- Task goal: All of the data should be restated word for word, with the pictures omitted.

- Information provided:
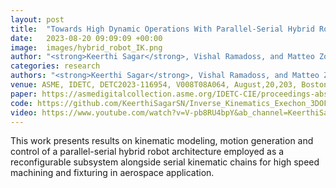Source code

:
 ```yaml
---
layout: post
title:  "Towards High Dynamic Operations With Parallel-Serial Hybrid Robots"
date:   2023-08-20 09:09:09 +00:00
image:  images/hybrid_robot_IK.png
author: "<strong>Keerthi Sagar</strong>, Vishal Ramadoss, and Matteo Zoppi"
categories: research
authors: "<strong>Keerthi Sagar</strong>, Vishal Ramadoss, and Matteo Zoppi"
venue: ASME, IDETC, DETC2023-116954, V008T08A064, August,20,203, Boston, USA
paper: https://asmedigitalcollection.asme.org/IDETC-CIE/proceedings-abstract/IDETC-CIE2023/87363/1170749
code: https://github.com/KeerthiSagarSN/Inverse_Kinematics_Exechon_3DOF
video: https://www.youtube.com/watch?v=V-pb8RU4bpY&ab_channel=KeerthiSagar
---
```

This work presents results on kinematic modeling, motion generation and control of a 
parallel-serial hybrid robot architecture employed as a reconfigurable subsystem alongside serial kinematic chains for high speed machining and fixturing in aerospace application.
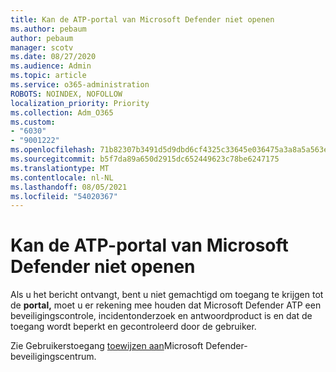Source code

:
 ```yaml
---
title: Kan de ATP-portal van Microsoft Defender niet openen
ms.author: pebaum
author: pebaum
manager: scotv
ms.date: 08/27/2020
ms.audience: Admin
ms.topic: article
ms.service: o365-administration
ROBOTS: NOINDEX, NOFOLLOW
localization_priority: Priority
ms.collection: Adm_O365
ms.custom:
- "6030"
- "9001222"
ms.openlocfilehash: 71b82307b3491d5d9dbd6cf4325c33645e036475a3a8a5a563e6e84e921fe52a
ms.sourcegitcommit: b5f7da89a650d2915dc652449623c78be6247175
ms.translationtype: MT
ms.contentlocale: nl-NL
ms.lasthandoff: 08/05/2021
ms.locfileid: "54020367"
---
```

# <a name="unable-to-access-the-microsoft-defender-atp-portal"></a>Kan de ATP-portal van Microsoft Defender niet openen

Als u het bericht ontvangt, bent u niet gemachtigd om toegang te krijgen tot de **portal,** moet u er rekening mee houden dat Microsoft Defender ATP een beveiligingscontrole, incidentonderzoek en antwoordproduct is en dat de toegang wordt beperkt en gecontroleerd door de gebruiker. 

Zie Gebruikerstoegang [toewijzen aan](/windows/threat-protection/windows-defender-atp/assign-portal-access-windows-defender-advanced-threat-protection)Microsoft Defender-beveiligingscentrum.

- Solution for this task:
Source code

:
 ```yaml
---
layout: post
title:  "Towards High Dynamic Operations With Parallel-Serial Hybrid Robots"
date:   2023-08-20 09:09:09 +00:00
image:  images/hybrid_robot_IK.png
author: "<strong>Keerthi Sagar</strong>, Vishal Ramadoss, and Matteo Zoppi"
categories: research
authors: "<strong>Keerthi Sagar</strong>, Vishal Ramadoss, and Matteo Zoppi"
venue: ASME, IDETC, DETC2023-116954, V008T08A064, August,20,203, Boston, USA
paper: https://asmedigitalcollection.asme.org/IDETC-CIE/proceedings-abstract/IDETC-CIE2023/87363/1170749
code: https://github.com/KeerthiSagarSN/Inverse_Kinematics_Exechon_3DOF
video: https://www.youtube.com/watch?v=V-pb8RU4bpY&ab_channel=KeerthiSagar
---
```

This work presents results on kinematic modeling, motion generation and control of a 
parallel-serial hybrid robot architecture employed as a reconfigurable subsystem alongside serial kinematic chains for high speed machining and fixturing in aerospace application.
Source code

:
 ```yaml
---
title: Kan de ATP-portal van Microsoft Defender niet openen
ms.author: pebaum
author: pebaum
manager: scotv
ms.date: 08/27/2020
ms.audience: Admin
ms.topic: article
ms.service: o365-administration
ROBOTS: NOINDEX, NOFOLLOW
localization_priority: Priority
ms.collection: Adm_O365
ms.custom:
- "6030"
- "9001222"
ms.openlocfilehash: 71b82307b3491d5d9dbd6cf4325c33645e036475a3a8a5a563e6e84e921fe52a
ms.sourcegitcommit: b5f7da89a650d2915dc652449623c78be6247175
ms.translationtype: MT
ms.contentlocale: nl-NL
ms.lasthandoff: 08/05/2021
ms.locfileid: "54020367"
---
```

# <a name="unable-to-access-the-microsoft-defender-atp-portal"></a>Kan de ATP-portal van Microsoft Defender niet openen

Als u het bericht ontvangt, bent u niet gemachtigd om toegang te krijgen tot de **portal,** moet u er rekening mee houden dat Microsoft Defender ATP een beveiligingscontrole, incidentonderzoek en antwoordproduct is en dat de toegang wordt beperkt en gecontroleerd door de gebruiker. 

Zie Gebruikerstoegang [toewijzen aan](/windows/threat-protection/windows-defender-atp/assign-portal-access-windows-defender-advanced-threat-protection)Microsoft Defender-beveiligingscentrum.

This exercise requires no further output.